/---
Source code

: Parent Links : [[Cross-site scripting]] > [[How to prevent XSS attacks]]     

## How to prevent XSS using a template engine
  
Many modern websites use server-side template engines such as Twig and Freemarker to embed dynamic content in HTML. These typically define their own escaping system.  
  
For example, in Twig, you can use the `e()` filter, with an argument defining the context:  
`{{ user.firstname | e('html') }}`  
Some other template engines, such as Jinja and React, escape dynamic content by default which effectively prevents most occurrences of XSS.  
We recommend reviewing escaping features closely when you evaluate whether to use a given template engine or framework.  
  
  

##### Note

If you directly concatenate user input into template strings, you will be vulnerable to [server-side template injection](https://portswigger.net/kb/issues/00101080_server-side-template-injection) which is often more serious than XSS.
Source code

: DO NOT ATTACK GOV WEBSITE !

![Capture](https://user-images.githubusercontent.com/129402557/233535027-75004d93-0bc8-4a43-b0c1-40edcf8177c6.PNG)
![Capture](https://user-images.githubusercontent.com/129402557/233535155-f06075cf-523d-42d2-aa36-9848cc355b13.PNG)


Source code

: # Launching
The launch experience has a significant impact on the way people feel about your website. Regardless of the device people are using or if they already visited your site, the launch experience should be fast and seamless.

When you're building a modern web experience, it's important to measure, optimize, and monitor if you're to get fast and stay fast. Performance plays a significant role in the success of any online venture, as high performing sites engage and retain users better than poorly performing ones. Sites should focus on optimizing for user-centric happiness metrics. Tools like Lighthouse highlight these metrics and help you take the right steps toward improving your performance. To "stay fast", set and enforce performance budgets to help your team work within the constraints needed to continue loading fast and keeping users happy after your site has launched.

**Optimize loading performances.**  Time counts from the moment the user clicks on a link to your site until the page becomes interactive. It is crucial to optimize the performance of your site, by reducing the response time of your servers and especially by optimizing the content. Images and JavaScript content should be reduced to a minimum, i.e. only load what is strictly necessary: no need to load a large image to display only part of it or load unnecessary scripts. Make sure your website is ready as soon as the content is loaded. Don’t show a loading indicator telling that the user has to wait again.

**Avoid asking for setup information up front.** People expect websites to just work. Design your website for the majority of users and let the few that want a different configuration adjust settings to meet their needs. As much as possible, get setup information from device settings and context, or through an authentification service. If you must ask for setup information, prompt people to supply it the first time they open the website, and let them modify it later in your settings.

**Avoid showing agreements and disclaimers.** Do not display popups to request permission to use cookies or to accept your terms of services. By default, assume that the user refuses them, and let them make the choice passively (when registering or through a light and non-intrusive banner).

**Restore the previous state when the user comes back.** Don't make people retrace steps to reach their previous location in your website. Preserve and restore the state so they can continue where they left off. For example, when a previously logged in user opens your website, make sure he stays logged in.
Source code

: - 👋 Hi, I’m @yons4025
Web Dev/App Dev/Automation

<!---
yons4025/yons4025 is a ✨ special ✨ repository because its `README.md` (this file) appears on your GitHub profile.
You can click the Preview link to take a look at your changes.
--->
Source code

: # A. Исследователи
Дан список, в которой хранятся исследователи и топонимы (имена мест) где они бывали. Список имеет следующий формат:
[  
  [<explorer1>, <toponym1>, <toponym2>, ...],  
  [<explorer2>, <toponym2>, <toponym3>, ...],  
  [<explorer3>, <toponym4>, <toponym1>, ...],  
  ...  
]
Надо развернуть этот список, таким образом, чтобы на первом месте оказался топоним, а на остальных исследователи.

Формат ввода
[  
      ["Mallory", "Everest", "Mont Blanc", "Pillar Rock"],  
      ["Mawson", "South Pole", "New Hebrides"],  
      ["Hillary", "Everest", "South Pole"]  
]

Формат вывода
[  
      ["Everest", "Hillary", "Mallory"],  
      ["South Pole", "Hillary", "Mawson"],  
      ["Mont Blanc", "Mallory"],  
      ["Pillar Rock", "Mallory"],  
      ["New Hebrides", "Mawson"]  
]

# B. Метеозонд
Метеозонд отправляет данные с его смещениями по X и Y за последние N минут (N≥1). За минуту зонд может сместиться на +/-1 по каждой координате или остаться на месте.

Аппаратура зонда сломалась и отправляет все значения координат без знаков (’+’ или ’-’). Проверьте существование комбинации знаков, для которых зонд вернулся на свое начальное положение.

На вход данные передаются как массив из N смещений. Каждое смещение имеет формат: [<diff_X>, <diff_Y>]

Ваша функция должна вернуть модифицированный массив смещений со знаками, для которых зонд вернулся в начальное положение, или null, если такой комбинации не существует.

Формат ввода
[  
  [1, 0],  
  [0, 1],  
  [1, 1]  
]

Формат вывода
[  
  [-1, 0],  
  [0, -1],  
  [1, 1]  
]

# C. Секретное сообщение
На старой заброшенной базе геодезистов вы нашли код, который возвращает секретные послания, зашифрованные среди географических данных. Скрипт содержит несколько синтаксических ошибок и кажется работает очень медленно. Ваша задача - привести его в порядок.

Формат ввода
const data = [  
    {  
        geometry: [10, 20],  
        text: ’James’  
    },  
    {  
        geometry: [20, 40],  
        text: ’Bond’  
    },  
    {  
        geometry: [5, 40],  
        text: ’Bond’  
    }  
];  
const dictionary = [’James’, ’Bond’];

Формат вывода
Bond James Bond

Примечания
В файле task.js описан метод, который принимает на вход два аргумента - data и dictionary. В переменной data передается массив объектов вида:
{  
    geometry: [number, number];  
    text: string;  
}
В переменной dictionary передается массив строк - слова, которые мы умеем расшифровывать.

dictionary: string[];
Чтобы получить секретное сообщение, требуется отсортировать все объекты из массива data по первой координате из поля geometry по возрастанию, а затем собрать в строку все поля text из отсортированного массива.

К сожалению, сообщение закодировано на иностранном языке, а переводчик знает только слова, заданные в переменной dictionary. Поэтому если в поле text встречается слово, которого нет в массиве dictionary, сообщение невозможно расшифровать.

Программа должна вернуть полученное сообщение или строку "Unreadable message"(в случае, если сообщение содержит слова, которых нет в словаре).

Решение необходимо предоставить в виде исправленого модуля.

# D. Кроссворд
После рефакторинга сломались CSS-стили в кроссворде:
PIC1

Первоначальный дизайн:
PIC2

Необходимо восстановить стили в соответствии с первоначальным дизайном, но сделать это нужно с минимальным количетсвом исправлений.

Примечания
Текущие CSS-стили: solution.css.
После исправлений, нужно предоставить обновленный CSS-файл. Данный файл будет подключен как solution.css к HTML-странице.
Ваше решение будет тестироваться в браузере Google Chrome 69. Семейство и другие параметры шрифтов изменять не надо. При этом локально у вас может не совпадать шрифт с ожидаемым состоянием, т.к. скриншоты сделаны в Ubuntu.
\---
▸ Exercise description
The answer should consist solely of the lines from the first line above through the one with "The launch experience has", both included, repeated exactly.

▸ Exercise response
Source code

: Parent Links : [[Cross-site scripting]] > [[How to prevent XSS attacks]]     

## How to prevent XSS using a template engine
  
Many modern websites use server-side template engines such as Twig and Freemarker to embed dynamic content in HTML. These typically define their own escaping system.  
  
For example, in Twig, you can use the `e()` filter, with an argument defining the context:  
`{{ user.firstname | e('html') }}`  
Some other template engines, such as Jinja and React, escape dynamic content by default which effectively prevents most occurrences of XSS.  
We recommend reviewing escaping features closely when you evaluate whether to use a given template engine or framework.  
  
  

##### Note

If you directly concatenate user input into template strings, you will be vulnerable to [server-side template injection](https://portswigger.net/kb/issues/00101080_server-side-template-injection) which is often more serious than XSS.
Source code

: DO NOT ATTACK GOV WEBSITE !

![Capture](https://user-images.githubusercontent.com/129402557/233535027-75004d93-0bc8-4a43-b0c1-40edcf8177c6.PNG)
![Capture](https://user-images.githubusercontent.com/129402557/233535155-f06075cf-523d-42d2-aa36-9848cc355b13.PNG)


Source code

: # Launching
The launch experience has a significant impact on the way people feel about your website. Regardless of the device people are using or if they already visited your site, the launch experience should be fast and seamless.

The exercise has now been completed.